It was on Halloween, or All Hallows’ Eve—the evening of the 31st of October—that Superstition ran riot, because on that particular evening the supernatural influences of the other world were supposed to be specially prevalent, and the power of divination was likewise believed to be at its height. Spirits then walked about with unusual freedom, and readily responded to the call of those armed with due authority. In the prehistoric past, the Druids at this time celebrated their great autumn Fire-Festival, insisting that all fires, except their own, should be extinguished, so as to compel men to purchase the sacred fire at a certain price. This sacred fire was fed with the peeled wood of a certain tree, and that it might not be polluted, was never blown with human breath.
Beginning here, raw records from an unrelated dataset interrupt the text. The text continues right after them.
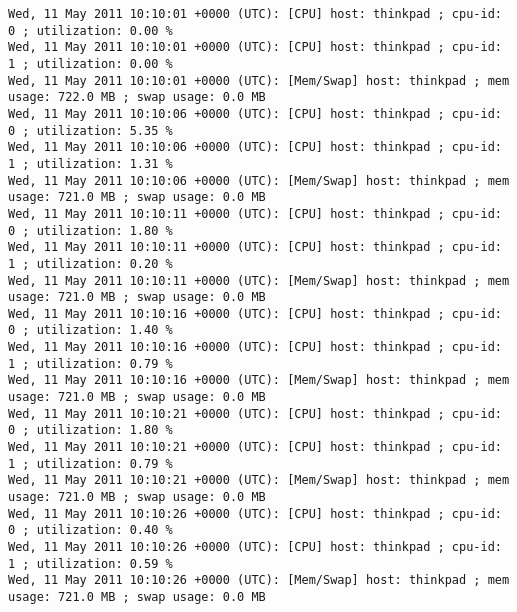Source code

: \begin{compactenum}
\setBashListing
\begin{lstlisting}
Wed, 11 May 2011 10:10:01 +0000 (UTC): [CPU] host: thinkpad ; cpu-id: 0 ; utilization: 0.00 %
Wed, 11 May 2011 10:10:01 +0000 (UTC): [CPU] host: thinkpad ; cpu-id: 1 ; utilization: 0.00 %
Wed, 11 May 2011 10:10:01 +0000 (UTC): [Mem/Swap] host: thinkpad ; mem usage: 722.0 MB ; swap usage: 0.0 MB
Wed, 11 May 2011 10:10:06 +0000 (UTC): [CPU] host: thinkpad ; cpu-id: 0 ; utilization: 5.35 %
Wed, 11 May 2011 10:10:06 +0000 (UTC): [CPU] host: thinkpad ; cpu-id: 1 ; utilization: 1.31 %
Wed, 11 May 2011 10:10:06 +0000 (UTC): [Mem/Swap] host: thinkpad ; mem usage: 721.0 MB ; swap usage: 0.0 MB
Wed, 11 May 2011 10:10:11 +0000 (UTC): [CPU] host: thinkpad ; cpu-id: 0 ; utilization: 1.80 %
Wed, 11 May 2011 10:10:11 +0000 (UTC): [CPU] host: thinkpad ; cpu-id: 1 ; utilization: 0.20 %
Wed, 11 May 2011 10:10:11 +0000 (UTC): [Mem/Swap] host: thinkpad ; mem usage: 721.0 MB ; swap usage: 0.0 MB
Wed, 11 May 2011 10:10:16 +0000 (UTC): [CPU] host: thinkpad ; cpu-id: 0 ; utilization: 1.40 %
Wed, 11 May 2011 10:10:16 +0000 (UTC): [CPU] host: thinkpad ; cpu-id: 1 ; utilization: 0.79 %
Wed, 11 May 2011 10:10:16 +0000 (UTC): [Mem/Swap] host: thinkpad ; mem usage: 721.0 MB ; swap usage: 0.0 MB
Wed, 11 May 2011 10:10:21 +0000 (UTC): [CPU] host: thinkpad ; cpu-id: 0 ; utilization: 1.80 %
Wed, 11 May 2011 10:10:21 +0000 (UTC): [CPU] host: thinkpad ; cpu-id: 1 ; utilization: 0.79 %
Wed, 11 May 2011 10:10:21 +0000 (UTC): [Mem/Swap] host: thinkpad ; mem usage: 721.0 MB ; swap usage: 0.0 MB
Wed, 11 May 2011 10:10:26 +0000 (UTC): [CPU] host: thinkpad ; cpu-id: 0 ; utilization: 0.40 %
Wed, 11 May 2011 10:10:26 +0000 (UTC): [CPU] host: thinkpad ; cpu-id: 1 ; utilization: 0.59 %
Wed, 11 May 2011 10:10:26 +0000 (UTC): [Mem/Swap] host: thinkpad ; mem usage: 721.0 MB ; swap usage: 0.0 MB
\end{lstlisting}


\end{compactenum}

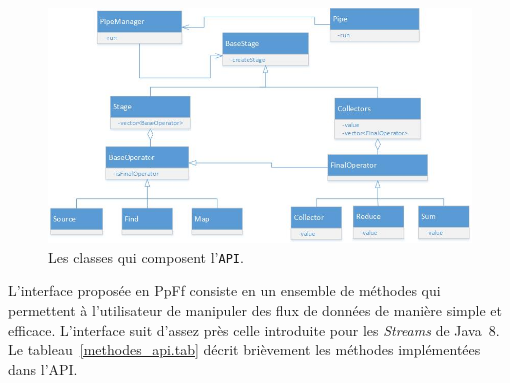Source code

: \begin{figure}[ht]
\centering
     \includegraphics[width=1.0\textwidth]{Figures/ClassDiagramme.jpg}
      \caption{Les classes qui composent l'\texttt{API}.}
       \label{ClassDiagramme.fig}
\end{figure}


L'interface propos\'ee en PpFf consiste en un ensemble de m\'ethodes qui permettent \`a l'utilisateur de manipuler des flux de donn\'ees de mani\`ere simple et efficace. L'interface suit d'assez pr\`es celle introduite pour les \emph{Streams} de Java~8. Le tableau~\ref{methodes_api.tab} d\'ecrit bri\`evement les m\'ethodes impl\'ement\'ees dans l'API.





%
%
%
Needless to say that the sacred fire has vanished with the Druids, but the Halloween customs which still survive may be traced back to a hoar antiquity. For instance, various kinds of divination are practised, and chiefly with apples and nuts. Apples are a relic of the old Celtic fairy lore. They are thrown into a tub of water, and you endeavour to catch one in your mouth as they bob round and round in provoking fashion. When you have caught one, you peel it carefully, and pass the long strip of peel thrice, sunwise, round your head; after which you throw it over your shoulder, and it falls to the ground in the shape of the initial letter of your true love’s name.
As for the nuts, they would naturally suggest themselves to the dwellers in mighty woods, such as covered the land of old. Brand says it is a custom in Iceland, when the maiden would know if her lover be faithful, to put three nuts upon the bar of the grate, naming them after her lover and herself. If a nut crack or jump, the lover will prove faithless; if it begin to blaze or burn, it’s a sign of the fervour of his affection. If the nuts named after the girl and her swain burn together, they will be married.
This lover’s divination is practised in Scotland, as everybody knows who has read Burns’s poem of “Halloween:”—
“The auld guidwife’s weel hoordet nits
Are round and round divided,
An’ monie lads and lasses’ fates
Are there that night decided:
Some kindle, couthie, side by side,
An’ burn thegither trimly;
Some start awa wi’ saucy pride,
And jump out-owre the chimlie
Fu’ high that night.
“Jean slips in twa wi’ tentie e’e;
Wha ’twas, she wadna tell;
But this is Jock, an’ this is me,
She says in to hersel’:
He bleez’d owre her an’ she owre him,
As they wad never mair part;
Till, fuff! he started up the lum,
An’ Jean had e’en a sair heart
To see’t that night.”
In some places, on this mystic night, a stick is suspended horizontally from the ceiling, with a candle at one end, and an apple at the other. While it is made to revolve rapidly, the revellers successively leap up and endeavour to grasp the apple with their teeth—the hands must not be used—if they fail, the candle generally swings round in time to salute them disagreeably. The reader will note the resemblance between this pastime and the game of quintain, to which our forefathers were partial.
Another amusement is to dive for apples in a tub of water.
In Strathspey, a lass will steal away from the kitchen fire, make her way to the kiln where the corn is dried, throw a ball of thread into it, and wind it up slowly, while uttering certain words. The form of her future lover will take hold of the end of the thread, and reveal itself to her. The most arduous part of this charm is, that no speaking is allowed either on the outward journey or the return.
Another mode of lover’s divination is for the young people, after being duly blindfolded, to go forth into the kailyard, or garden, and pull the first stalks they meet with. Returning to the fireside, they determine, according as the stalk is big or little, straight or crooked, what the future wife or husband will be. The quantity of earth adhering to the root is emblematic of the dowry to be expected; and the temper is indicated by the sweet or bitter taste of the motoc or pith. Lastly, the stalks are placed in order, over the door, and the Christian names of persons afterwards entering the house signify in the same order those of the wives and husbands in futuris.